━━ Provided data ━━
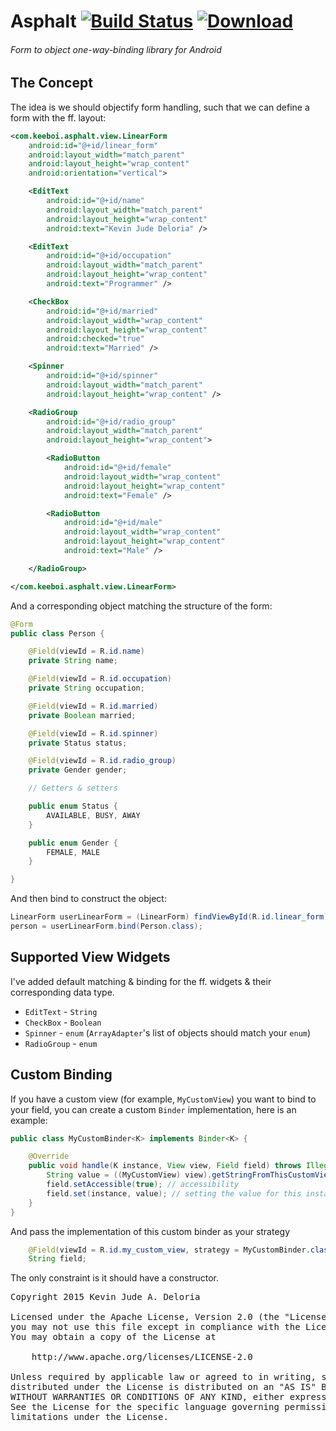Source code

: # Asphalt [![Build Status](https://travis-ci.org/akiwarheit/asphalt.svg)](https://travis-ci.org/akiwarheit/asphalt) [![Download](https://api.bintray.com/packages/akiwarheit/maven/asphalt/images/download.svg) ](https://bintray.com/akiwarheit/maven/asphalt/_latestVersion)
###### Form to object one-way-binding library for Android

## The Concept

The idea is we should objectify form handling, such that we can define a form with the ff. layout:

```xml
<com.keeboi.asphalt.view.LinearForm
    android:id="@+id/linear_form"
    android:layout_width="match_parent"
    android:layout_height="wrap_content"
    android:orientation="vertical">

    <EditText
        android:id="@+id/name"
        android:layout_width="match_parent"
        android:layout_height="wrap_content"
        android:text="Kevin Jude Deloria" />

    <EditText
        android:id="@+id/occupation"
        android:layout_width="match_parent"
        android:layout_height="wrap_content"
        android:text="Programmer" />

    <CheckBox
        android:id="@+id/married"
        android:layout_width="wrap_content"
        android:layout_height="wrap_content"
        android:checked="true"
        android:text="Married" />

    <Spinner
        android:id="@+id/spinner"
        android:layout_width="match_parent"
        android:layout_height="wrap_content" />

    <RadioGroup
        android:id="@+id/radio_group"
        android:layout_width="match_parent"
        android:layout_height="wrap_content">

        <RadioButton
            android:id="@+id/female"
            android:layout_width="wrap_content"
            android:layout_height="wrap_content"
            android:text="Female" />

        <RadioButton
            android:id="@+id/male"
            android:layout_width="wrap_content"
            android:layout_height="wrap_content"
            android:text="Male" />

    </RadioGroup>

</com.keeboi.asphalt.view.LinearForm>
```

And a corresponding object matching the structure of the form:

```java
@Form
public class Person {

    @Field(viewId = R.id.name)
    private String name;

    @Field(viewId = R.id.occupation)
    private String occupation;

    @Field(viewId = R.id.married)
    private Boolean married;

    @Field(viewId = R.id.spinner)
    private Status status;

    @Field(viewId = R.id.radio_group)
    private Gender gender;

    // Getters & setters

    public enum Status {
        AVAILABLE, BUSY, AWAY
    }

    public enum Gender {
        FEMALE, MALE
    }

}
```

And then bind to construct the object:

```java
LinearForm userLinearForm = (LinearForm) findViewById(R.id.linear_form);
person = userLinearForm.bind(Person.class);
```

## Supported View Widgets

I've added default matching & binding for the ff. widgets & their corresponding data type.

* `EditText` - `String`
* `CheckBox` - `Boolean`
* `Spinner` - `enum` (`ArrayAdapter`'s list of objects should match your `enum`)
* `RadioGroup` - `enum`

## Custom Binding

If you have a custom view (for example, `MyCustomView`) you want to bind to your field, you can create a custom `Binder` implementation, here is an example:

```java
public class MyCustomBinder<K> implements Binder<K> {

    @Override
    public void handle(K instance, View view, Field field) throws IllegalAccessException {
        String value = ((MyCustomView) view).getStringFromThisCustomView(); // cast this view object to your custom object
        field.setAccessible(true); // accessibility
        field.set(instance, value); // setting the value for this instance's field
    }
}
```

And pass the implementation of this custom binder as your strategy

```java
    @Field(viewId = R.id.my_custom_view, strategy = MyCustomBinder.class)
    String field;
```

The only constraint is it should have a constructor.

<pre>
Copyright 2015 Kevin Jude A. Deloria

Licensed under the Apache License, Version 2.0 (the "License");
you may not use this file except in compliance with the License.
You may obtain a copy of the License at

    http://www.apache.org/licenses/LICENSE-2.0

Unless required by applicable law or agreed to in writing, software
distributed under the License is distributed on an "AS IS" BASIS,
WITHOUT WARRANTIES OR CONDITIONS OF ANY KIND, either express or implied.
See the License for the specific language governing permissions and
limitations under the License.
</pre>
━━━
Directions for this task:
Look through the entries above; copy each line where the string "Person" appears.

Answer to this task:
public class Person {
person = userLinearForm.bind(Person.class);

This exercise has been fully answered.